Records:
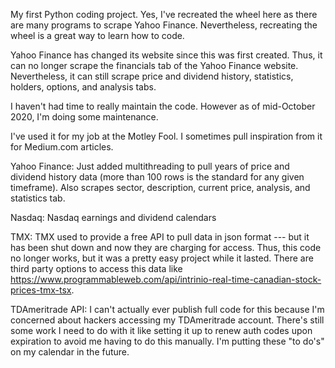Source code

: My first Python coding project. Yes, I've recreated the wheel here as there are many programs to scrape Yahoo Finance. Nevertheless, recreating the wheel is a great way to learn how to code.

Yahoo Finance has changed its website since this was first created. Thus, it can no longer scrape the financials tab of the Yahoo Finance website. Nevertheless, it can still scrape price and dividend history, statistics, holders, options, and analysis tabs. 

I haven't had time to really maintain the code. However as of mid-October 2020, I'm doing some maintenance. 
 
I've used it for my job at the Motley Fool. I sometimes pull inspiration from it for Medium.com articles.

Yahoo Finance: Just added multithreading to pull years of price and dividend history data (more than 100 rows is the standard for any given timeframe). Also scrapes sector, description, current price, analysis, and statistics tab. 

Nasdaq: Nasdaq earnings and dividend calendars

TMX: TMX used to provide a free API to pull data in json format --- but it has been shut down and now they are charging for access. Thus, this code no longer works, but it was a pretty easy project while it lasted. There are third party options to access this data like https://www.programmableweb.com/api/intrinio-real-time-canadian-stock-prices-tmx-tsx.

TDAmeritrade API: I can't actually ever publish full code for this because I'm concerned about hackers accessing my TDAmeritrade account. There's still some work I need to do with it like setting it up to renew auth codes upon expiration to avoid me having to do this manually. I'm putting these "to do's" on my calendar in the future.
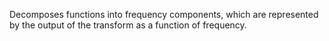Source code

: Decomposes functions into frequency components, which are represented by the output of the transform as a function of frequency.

---

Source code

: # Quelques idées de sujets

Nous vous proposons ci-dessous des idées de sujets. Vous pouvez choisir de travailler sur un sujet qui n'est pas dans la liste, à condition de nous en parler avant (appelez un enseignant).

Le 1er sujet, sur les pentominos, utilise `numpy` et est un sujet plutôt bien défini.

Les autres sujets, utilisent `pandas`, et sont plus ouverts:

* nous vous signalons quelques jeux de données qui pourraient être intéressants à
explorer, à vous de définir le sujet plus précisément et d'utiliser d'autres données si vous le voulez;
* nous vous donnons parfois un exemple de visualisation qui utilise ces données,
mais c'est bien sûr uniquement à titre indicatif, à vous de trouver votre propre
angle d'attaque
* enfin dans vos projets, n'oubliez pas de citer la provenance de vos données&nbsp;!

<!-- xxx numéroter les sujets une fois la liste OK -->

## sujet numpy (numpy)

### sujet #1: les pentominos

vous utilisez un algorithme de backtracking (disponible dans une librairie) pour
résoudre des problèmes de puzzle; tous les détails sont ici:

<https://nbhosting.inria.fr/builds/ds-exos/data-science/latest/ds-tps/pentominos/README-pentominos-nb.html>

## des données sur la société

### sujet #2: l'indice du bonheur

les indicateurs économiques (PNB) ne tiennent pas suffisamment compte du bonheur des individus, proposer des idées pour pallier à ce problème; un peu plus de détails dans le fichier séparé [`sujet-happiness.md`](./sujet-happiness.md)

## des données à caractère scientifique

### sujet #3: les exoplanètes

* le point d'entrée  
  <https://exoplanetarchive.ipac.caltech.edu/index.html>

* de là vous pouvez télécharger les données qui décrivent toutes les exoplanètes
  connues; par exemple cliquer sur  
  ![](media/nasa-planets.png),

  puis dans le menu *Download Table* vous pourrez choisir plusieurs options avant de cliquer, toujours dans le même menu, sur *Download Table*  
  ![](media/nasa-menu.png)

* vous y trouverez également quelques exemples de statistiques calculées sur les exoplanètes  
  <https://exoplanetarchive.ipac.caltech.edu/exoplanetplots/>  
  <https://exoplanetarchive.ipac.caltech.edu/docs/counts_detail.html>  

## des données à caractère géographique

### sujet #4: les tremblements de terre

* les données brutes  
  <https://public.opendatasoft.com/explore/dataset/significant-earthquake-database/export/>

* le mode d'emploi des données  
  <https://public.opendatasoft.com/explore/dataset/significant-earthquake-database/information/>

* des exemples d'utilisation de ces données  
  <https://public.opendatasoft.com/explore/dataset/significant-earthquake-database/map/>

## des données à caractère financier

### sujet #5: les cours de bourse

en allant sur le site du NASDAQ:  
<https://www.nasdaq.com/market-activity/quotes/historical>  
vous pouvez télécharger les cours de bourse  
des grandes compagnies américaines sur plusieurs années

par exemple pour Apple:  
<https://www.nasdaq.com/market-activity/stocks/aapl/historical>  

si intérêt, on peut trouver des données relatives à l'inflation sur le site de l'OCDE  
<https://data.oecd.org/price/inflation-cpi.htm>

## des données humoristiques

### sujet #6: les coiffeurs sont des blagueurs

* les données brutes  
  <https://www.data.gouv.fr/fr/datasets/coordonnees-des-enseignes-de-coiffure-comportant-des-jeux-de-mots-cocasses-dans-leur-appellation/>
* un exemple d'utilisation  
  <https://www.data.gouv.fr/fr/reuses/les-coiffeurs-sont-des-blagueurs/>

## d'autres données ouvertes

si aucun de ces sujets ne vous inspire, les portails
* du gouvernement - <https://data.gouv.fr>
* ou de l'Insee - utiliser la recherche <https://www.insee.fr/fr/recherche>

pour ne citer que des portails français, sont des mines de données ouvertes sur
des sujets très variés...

Work task: Which lines of the data contain "télécharger"? Copy them all.

Written solution:
* de là vous pouvez télécharger les données qui décrivent toutes les exoplanètes
vous pouvez télécharger les cours de bourse  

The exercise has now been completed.